Gutting my closet was the most fun. Watching a woman decide what clothes to offload could be such an interesting study in body image psychology. Like every pre-menopausal mom in her 30’s, I have many different sizes (and purposes) of clothing on my racks:
– Back-when-I-used-to-be-employed-and-professional clothes
– Weeks 3-16 maternity clothes that hide the teeny bump but are otherwise hideous af
– Big-belly stage maternity clothes
– Nursing-friendly clothes
– Postpartum-but-not-nursing clothes
– Old bridesmaids dresses
– College GOTs that will never fit again
– The eight outfits I wear on repeat
– Sweatpants and leggings (a concerning level of overlap with the aforementioned category)
– Precisely 97 items that are out of style but fit so I can’t logically throw away
I tried on everything. If I wouldn’t walk out of the house in it in the next 10 minutes, it got moved out. (I now have a LOT of open space… I welcome any and all offers from stylish friends who want to join me shopping and teach me how to dress). I spent about two hours savagely critiquing my clothing choices and my ever changing body as I plowed through each piece. If it was boat-necked, brown, or drop-waist, it’s now en route out on the curb.
I called it quits when Maisy woke up from nap and we went to play dress-up, which entailed Maisy yanking out every dress in the costume box and wearing it for just 45 seconds until she changed her mind. Just like me. Same same, choo choo train.
The one notable difference? Maisy was confident in her fabulous-ness in every frock.
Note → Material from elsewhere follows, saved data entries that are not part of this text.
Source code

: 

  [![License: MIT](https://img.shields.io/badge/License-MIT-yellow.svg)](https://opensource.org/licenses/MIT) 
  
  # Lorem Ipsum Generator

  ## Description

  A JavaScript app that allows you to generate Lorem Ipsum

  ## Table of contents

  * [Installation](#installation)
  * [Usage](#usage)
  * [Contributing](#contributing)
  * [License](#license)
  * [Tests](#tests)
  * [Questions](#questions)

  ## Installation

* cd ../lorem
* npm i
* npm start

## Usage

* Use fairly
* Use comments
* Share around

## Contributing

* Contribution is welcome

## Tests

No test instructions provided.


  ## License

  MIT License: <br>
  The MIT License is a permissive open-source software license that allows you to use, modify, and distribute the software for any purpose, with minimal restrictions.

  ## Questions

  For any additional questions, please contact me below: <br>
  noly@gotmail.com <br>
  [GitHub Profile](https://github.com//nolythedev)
Maisy Joon could teach a master class in self-esteem. Her affirmations were flowing with ease: “Oh! Me going to look so pretty in this dress. Look how beautiful I’s am, mommy! This one going to be SO CUTE on me.”
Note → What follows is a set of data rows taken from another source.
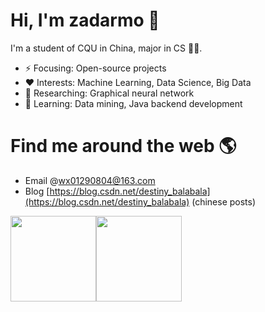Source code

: # Hi, I'm zadarmo 👋 

I'm a student of CQU in China, major in CS 👨‍🎓.  

- ⚡ Focusing: Open-source projects
- ❤️ Interests: Machine Learning, Data Science, Big Data
- 🔭 Researching: Graphical neural network
- 🌱 Learning: Data mining, Java backend development

# Find me around the web 🌎

- Email @wx01290804@163.com
- Blog [https://blog.csdn.net/destiny_balabala](https://blog.csdn.net/destiny_balabala) (chinese posts)

<img align="" height="137px" src="https://github-readme-stats.vercel.app/api?username=zadarmo&hide_title=true&hide_border=true&show_icons=true&include_all_commits=true&line_height=21&bg_color=0&theme=graywhite&locale=cn" /><img align="" height="137px" src="https://github-readme-stats.vercel.app/api/top-langs/?username=zadarmo&hide_title=true&hide_border=true&layout=compact&bg_color=0&theme=graywhite&locale=cn" />

<!--
**zadarmo/zadarmo** is a ✨ _special_ ✨ repository because its `README.md` (this file) appears on your GitHub profile.

Here are some ideas to get you started:

- 🔭 I’m currently working on ...
- 🌱 I’m currently learning ...
- 👯 I’m looking to collaborate on ...
- 🤔 I’m looking for help with ...
- 💬 Ask me about ...
- 📫 How to reach me: ...
- 😄 Pronouns: ...
- ⚡ Fun fact: ...

---
repo cards

<a href="https://github.com/anuraghazra/github-readme-stats">
  <img align="center" src="https://github-readme-stats.vercel.app/api/pin/?username=anuraghazra&repo=github-readme-stats" />
</a>
<a href="https://github.com/anuraghazra/convoychat">
  <img align="center" src="https://github-readme-stats.vercel.app/api/pin/?username=anuraghazra&repo=convoychat" />
</a>
-->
How great would life be if we had the blind confidence of a two-year-old in a tutu?
Now, I’m not going pull anything back in from my Goodwill pile, because, unlike my two-year-old I possess self-awareness. I’m also not going to take her shopping with me as a hype girl, because the last time she saw my belly button she dry heaved. Seems these affirmations are entirely aimed at oneself. BUT. Maybe I can find some other areas in my life where I can be as unabashedly positive as Maisy. She does seem to draw in new friends wherever she goes – pint-sized proof of how confidence is the most attractive thing we could wear.